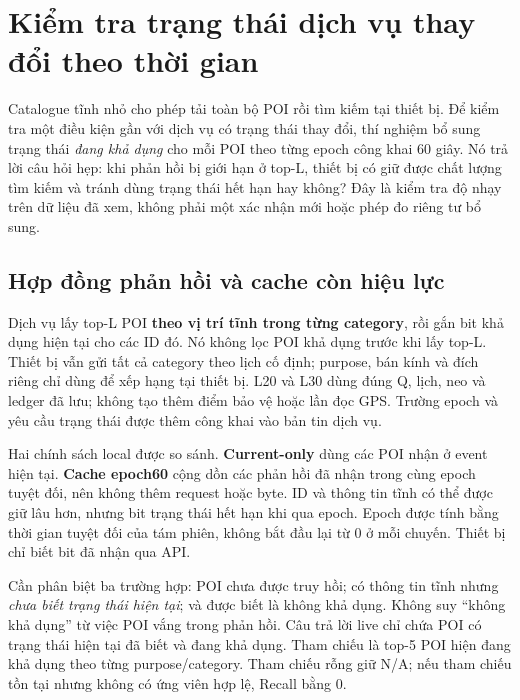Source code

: 
\section{Kiểm tra trạng thái dịch vụ thay đổi theo thời gian}
\label{sec:current-dynamic-status}

Catalogue tĩnh nhỏ cho phép tải toàn bộ POI rồi tìm kiếm tại thiết bị. Để kiểm
tra một điều kiện gần với dịch vụ có trạng thái thay đổi, thí nghiệm bổ sung
trạng thái \emph{đang khả dụng} cho mỗi POI theo từng epoch công khai 60 giây.
Nó trả lời câu hỏi hẹp: khi phản hồi bị giới hạn ở top-L, thiết bị có giữ
được chất lượng tìm kiếm và tránh dùng trạng thái hết hạn hay không? Đây là
kiểm tra độ nhạy trên dữ liệu đã xem, không phải một xác nhận mới hoặc phép
đo riêng tư bổ sung.

\subsection{Hợp đồng phản hồi và cache còn hiệu lực}

Dịch vụ lấy top-L POI \textbf{theo vị trí tĩnh trong từng category}, rồi gắn
bit khả dụng hiện tại cho các ID đó. Nó không lọc POI khả dụng trước khi lấy
top-L. Thiết bị vẫn gửi tất cả category theo lịch cố định; purpose, bán kính
và đích riêng chỉ dùng để xếp hạng tại thiết bị. L20 và L30 dùng đúng Q, lịch,
neo và ledger đã lưu; không tạo thêm điểm bảo vệ hoặc lần đọc GPS. Trường
epoch và yêu cầu trạng thái được thêm công khai vào bản tin dịch vụ.

Hai chính sách local được so sánh. \textbf{Current-only} dùng các POI nhận ở
event hiện tại. \textbf{Cache epoch60} cộng dồn các phản hồi đã nhận trong
cùng epoch tuyệt đối, nên không thêm request hoặc byte. ID và thông tin tĩnh
có thể được giữ lâu hơn, nhưng bit trạng thái hết hạn khi qua epoch. Epoch
được tính bằng thời gian tuyệt đối của tám phiên, không bắt đầu lại từ 0
ở mỗi chuyến. Thiết bị chỉ biết bit đã nhận qua API.

Cần phân biệt ba trường hợp: POI chưa được truy hồi; có thông tin tĩnh nhưng
\emph{chưa biết trạng thái hiện tại}; và được biết là không khả dụng. Không
suy ``không khả dụng'' từ việc POI vắng trong phản hồi. Câu trả lời live chỉ
chứa POI có trạng thái hiện tại đã biết và đang khả dụng. Tham chiếu là top-5
POI hiện đang khả dụng theo từng purpose/category. Tham chiếu rỗng giữ N/A;
nếu tham chiếu tồn tại nhưng không có ứng viên hợp lệ, Recall bằng 0.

[Task details] Strip out the pictures and reproduce the remaining material above exactly.

[Response to the exercise]
Source code

: 
\section{Kiểm tra trạng thái dịch vụ thay đổi theo thời gian}
\label{sec:current-dynamic-status}

Catalogue tĩnh nhỏ cho phép tải toàn bộ POI rồi tìm kiếm tại thiết bị. Để kiểm
tra một điều kiện gần với dịch vụ có trạng thái thay đổi, thí nghiệm bổ sung
trạng thái \emph{đang khả dụng} cho mỗi POI theo từng epoch công khai 60 giây.
Nó trả lời câu hỏi hẹp: khi phản hồi bị giới hạn ở top-L, thiết bị có giữ
được chất lượng tìm kiếm và tránh dùng trạng thái hết hạn hay không? Đây là
kiểm tra độ nhạy trên dữ liệu đã xem, không phải một xác nhận mới hoặc phép
đo riêng tư bổ sung.

\subsection{Hợp đồng phản hồi và cache còn hiệu lực}

Dịch vụ lấy top-L POI \textbf{theo vị trí tĩnh trong từng category}, rồi gắn
bit khả dụng hiện tại cho các ID đó. Nó không lọc POI khả dụng trước khi lấy
top-L. Thiết bị vẫn gửi tất cả category theo lịch cố định; purpose, bán kính
và đích riêng chỉ dùng để xếp hạng tại thiết bị. L20 và L30 dùng đúng Q, lịch,
neo và ledger đã lưu; không tạo thêm điểm bảo vệ hoặc lần đọc GPS. Trường
epoch và yêu cầu trạng thái được thêm công khai vào bản tin dịch vụ.

Hai chính sách local được so sánh. \textbf{Current-only} dùng các POI nhận ở
event hiện tại. \textbf{Cache epoch60} cộng dồn các phản hồi đã nhận trong
cùng epoch tuyệt đối, nên không thêm request hoặc byte. ID và thông tin tĩnh
có thể được giữ lâu hơn, nhưng bit trạng thái hết hạn khi qua epoch. Epoch
được tính bằng thời gian tuyệt đối của tám phiên, không bắt đầu lại từ 0
ở mỗi chuyến. Thiết bị chỉ biết bit đã nhận qua API.

Cần phân biệt ba trường hợp: POI chưa được truy hồi; có thông tin tĩnh nhưng
\emph{chưa biết trạng thái hiện tại}; và được biết là không khả dụng. Không
suy ``không khả dụng'' từ việc POI vắng trong phản hồi. Câu trả lời live chỉ
chứa POI có trạng thái hiện tại đã biết và đang khả dụng. Tham chiếu là top-5
POI hiện đang khả dụng theo từng purpose/category. Tham chiếu rỗng giữ N/A;
nếu tham chiếu tồn tại nhưng không có ứng viên hợp lệ, Recall bằng 0.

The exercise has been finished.